Zerbst (dpa/sa) - Nach der Erkrankung eines Arztes des Zerbster Krankenhauses mit dem neuartigen Coronavirus will der Kreis Anhalt-Bitterfeld über weitere Maßnahmen entscheiden. Die Kommune erwartet heute weitere Testergebnisse von Menschen, die zuletzt Kontakt zu dem Mediziner hatten. Es sei damit zu rechnen, dass für mehrere von ihnen heimische Quarantäne angeordnet wird, sagte Gesundheitsdezernent Bernhard Böddeker am Sonntag. Ob darüber hinaus weitere Vorsichtsmaßnahmen nötig sind, blieb zunächst offen.
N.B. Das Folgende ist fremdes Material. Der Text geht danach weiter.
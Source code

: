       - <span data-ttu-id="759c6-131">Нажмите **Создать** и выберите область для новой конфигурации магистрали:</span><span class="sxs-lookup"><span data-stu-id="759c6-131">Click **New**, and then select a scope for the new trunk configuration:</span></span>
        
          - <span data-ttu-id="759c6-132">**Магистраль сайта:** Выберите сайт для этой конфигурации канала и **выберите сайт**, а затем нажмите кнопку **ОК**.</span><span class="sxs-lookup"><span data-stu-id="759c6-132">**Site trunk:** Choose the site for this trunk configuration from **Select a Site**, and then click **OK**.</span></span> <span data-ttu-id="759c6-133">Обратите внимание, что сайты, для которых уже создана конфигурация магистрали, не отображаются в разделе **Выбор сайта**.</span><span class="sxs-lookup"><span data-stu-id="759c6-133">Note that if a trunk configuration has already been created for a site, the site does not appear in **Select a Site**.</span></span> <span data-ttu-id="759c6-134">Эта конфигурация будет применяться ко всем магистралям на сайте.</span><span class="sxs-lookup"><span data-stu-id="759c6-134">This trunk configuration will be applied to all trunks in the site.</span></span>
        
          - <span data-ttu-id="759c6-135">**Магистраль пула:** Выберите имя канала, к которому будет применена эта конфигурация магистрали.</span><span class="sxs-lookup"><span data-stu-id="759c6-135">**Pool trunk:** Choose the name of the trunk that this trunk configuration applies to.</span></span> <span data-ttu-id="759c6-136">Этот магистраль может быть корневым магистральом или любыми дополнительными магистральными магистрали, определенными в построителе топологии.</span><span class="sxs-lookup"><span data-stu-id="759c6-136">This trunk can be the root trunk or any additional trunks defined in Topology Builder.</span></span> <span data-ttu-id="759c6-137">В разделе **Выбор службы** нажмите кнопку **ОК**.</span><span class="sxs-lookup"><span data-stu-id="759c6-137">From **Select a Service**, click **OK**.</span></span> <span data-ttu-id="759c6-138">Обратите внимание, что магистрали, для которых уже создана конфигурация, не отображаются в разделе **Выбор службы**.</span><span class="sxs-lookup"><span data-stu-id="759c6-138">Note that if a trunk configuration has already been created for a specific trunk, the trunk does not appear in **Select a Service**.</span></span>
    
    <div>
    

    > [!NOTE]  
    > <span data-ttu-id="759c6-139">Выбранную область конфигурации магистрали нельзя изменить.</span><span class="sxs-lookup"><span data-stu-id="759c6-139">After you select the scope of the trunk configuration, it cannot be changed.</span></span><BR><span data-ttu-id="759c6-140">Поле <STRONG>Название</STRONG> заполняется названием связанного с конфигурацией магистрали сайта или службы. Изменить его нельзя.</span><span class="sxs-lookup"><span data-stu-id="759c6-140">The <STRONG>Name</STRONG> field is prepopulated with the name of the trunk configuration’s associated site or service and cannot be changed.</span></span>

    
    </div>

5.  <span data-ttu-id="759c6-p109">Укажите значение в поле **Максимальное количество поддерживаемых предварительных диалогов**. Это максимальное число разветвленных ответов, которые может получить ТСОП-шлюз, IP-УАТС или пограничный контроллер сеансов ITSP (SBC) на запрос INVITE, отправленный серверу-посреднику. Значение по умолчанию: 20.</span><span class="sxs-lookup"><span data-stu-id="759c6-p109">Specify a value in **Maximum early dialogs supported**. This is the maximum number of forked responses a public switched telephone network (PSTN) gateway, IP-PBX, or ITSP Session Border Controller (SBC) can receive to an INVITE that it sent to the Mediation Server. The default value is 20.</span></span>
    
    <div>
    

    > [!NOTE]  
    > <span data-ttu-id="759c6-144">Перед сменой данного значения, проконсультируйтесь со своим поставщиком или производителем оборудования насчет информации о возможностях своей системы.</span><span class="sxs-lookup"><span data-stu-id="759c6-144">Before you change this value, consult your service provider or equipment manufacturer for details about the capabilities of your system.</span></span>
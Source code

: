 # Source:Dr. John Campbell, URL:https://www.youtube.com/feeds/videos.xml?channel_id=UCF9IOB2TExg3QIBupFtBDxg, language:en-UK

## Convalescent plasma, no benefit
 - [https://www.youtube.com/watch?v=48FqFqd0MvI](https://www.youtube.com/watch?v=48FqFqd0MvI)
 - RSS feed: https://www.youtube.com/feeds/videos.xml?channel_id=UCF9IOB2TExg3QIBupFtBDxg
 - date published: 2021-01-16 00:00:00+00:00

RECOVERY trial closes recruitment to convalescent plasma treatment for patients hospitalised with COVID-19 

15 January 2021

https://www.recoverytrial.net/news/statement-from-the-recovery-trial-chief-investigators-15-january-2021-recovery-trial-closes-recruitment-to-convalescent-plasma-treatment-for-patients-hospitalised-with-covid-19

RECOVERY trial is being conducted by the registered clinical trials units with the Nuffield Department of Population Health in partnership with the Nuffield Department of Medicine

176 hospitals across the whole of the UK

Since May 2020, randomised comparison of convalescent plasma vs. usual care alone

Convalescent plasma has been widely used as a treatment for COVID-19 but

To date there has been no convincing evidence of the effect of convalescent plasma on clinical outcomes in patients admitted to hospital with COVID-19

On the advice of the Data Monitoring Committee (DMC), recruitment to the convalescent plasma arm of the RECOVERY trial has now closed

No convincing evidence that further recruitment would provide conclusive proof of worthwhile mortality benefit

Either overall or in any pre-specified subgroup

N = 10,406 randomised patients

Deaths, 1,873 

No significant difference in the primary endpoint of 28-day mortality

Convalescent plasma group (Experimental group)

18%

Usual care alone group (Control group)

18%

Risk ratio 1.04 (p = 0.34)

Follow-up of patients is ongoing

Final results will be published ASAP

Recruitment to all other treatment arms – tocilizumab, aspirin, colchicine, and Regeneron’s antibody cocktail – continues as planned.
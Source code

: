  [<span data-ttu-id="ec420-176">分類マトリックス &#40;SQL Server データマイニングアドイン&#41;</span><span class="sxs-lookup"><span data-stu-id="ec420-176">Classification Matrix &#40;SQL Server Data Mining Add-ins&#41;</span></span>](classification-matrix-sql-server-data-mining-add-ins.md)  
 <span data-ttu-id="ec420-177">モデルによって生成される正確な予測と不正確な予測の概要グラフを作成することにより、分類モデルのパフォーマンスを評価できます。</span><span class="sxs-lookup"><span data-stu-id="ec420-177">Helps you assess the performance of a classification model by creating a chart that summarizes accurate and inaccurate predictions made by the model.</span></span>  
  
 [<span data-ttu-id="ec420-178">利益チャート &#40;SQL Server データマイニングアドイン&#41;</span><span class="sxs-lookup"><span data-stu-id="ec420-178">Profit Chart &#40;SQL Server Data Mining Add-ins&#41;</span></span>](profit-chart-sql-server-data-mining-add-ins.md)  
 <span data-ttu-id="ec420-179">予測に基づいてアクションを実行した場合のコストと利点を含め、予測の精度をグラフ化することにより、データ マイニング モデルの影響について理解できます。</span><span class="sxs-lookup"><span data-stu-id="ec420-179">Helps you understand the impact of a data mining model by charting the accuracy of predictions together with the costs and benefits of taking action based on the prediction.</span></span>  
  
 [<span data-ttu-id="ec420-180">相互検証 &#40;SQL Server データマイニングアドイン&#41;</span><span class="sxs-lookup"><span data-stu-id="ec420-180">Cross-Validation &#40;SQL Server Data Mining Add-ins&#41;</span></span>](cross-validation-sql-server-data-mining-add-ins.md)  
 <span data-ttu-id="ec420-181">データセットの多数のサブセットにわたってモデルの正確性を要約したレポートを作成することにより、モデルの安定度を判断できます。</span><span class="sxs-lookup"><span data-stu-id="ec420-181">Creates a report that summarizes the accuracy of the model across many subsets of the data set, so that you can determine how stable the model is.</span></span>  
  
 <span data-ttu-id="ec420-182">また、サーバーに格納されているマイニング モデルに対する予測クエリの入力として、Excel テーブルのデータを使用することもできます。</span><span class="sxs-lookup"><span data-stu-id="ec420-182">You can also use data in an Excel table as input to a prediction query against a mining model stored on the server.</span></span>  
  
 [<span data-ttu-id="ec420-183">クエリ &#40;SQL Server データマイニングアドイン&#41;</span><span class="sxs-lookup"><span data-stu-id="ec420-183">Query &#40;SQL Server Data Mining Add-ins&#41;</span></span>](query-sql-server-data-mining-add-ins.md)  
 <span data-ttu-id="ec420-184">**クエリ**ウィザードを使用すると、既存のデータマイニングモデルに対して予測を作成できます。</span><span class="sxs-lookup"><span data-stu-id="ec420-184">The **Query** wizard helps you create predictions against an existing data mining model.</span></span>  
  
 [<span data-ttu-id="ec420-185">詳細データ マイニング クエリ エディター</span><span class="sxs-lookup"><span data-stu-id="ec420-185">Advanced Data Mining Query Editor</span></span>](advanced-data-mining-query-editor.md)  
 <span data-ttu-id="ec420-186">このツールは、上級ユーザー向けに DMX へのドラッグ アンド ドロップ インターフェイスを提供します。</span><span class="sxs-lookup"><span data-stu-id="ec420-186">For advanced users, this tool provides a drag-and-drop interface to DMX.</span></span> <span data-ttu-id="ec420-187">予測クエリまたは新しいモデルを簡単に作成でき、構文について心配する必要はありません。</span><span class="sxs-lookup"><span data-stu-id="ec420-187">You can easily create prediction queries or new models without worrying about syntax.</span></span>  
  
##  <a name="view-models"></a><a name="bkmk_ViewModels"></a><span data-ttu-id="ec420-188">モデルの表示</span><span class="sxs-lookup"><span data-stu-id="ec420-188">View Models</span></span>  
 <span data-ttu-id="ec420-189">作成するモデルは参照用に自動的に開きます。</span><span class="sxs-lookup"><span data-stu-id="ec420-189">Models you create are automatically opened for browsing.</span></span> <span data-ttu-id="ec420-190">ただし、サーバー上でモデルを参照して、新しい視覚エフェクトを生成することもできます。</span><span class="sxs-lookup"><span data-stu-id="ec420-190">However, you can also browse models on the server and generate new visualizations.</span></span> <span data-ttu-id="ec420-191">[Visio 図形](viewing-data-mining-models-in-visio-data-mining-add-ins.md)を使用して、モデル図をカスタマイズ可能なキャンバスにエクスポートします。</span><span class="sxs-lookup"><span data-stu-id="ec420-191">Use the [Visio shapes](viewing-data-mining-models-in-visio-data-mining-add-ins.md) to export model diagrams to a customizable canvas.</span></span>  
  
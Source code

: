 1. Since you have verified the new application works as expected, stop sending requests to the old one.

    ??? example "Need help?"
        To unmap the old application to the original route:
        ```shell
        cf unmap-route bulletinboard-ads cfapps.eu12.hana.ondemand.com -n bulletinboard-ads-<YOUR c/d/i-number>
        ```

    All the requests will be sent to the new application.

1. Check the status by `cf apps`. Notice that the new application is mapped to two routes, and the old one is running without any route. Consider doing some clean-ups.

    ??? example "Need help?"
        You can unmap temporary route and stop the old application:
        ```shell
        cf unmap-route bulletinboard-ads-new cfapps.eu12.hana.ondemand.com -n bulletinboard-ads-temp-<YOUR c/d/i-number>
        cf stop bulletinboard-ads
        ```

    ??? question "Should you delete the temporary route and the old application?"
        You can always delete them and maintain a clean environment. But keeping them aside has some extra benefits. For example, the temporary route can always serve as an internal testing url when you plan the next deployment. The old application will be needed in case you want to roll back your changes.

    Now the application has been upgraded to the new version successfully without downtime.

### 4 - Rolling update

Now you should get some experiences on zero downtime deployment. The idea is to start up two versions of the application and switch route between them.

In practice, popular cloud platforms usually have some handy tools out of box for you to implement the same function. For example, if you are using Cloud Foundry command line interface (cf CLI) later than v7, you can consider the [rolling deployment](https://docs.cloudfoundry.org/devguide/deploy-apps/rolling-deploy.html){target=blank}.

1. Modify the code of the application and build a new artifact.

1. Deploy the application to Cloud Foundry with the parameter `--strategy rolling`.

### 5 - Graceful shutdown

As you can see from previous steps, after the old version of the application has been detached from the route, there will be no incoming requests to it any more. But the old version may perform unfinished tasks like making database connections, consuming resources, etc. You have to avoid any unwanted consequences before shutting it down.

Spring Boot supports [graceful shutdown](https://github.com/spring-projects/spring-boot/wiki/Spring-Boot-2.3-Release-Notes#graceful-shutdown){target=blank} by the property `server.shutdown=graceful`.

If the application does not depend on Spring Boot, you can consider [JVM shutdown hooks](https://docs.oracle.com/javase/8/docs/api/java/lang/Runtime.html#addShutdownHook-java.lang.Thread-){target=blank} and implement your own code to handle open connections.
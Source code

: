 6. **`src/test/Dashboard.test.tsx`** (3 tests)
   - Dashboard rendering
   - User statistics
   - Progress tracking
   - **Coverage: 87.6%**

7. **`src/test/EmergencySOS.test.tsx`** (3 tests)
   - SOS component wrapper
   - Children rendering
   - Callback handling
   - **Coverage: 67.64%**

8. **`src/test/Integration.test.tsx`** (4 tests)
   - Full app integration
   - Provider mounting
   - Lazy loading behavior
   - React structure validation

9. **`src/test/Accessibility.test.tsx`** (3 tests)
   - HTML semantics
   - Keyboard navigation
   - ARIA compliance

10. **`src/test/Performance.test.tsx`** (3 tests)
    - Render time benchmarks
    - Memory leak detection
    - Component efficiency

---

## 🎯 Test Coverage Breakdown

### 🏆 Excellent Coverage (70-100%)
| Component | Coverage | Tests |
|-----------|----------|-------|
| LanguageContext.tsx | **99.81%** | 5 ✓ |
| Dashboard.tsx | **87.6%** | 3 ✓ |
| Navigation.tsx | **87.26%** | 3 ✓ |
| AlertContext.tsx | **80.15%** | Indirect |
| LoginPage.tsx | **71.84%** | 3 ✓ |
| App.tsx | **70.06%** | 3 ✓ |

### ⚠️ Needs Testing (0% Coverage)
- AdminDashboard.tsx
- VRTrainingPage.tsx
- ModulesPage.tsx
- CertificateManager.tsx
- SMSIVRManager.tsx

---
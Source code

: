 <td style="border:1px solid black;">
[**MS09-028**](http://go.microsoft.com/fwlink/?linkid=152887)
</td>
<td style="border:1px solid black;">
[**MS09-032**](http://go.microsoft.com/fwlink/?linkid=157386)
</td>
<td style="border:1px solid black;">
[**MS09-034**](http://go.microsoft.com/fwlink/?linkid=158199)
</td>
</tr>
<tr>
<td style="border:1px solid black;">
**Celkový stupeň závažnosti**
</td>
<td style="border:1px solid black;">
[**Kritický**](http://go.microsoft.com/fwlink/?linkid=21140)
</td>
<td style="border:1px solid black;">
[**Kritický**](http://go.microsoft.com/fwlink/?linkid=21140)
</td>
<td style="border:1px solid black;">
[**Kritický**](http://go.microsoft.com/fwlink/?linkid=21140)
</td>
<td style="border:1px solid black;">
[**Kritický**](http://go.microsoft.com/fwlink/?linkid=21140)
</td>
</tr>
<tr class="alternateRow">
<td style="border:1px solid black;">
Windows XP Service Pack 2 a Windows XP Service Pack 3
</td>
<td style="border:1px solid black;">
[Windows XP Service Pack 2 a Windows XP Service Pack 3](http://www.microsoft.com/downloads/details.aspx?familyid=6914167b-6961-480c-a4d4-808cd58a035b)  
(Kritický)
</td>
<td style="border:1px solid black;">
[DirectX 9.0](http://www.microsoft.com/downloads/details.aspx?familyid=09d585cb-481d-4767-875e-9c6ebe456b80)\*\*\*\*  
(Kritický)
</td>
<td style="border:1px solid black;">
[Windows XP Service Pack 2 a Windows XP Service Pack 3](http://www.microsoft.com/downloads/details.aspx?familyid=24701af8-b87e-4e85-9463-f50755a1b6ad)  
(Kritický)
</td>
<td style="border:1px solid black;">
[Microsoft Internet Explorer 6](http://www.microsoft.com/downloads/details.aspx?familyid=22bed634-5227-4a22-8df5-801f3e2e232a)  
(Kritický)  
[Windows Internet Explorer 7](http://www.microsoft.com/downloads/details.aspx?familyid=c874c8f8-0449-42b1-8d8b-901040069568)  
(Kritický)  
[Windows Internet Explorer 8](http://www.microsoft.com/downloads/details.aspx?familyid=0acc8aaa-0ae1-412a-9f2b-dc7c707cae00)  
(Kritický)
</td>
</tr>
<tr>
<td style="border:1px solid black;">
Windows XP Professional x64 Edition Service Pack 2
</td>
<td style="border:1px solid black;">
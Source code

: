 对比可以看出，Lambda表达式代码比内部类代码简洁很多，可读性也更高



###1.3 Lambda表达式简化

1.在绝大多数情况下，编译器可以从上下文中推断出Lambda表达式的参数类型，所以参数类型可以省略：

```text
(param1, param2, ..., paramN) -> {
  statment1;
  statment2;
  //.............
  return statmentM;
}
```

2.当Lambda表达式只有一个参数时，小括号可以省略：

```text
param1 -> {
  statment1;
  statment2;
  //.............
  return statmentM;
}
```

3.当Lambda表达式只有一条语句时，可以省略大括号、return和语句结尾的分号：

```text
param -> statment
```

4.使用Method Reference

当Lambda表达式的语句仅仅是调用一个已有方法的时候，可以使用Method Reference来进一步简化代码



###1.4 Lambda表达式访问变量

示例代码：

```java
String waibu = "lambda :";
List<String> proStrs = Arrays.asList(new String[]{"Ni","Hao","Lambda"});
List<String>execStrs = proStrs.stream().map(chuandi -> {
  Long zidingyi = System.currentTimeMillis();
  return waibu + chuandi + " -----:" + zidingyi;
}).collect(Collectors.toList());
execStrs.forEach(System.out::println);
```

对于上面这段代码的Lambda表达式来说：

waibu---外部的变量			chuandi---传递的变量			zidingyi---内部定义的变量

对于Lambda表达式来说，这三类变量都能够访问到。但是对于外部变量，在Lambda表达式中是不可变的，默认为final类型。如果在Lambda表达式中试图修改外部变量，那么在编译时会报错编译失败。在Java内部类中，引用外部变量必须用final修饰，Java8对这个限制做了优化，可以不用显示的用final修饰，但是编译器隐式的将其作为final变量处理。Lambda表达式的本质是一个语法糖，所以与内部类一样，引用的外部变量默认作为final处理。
Der infizierte Arzt aus Sachsen wurde in den offiziellen Statistiken zunächst nicht Sachsen-Anhalt zugerechnet. Damit war Sachsen-Anhalt auch am Sonntagabend noch das einzige Bundesland ohne bestätigten Fall. Bereits am Sonntag entschieden Krankenhaus und Kreis, dass in Zerbst zunächst keine neuen Patientinnen und Patienten aufgenommen werden. Besucher haben keinen Zutritt. Eine generelle Quarantäne für die Beschäftigten und die Patienten auf Station galt zunächst jedoch nicht.

Der Arzt lebt den Angaben zufolge in Nordsachsen und wurde am Sonntag positiv auf den Erreger Sars-Cov-2 getestet. Er war vor einer Woche aus dem als Risikogebiet eingestuften Südtirol zurückgekehrt und hatte zunächst weiter im Krankenhaus gearbeitet.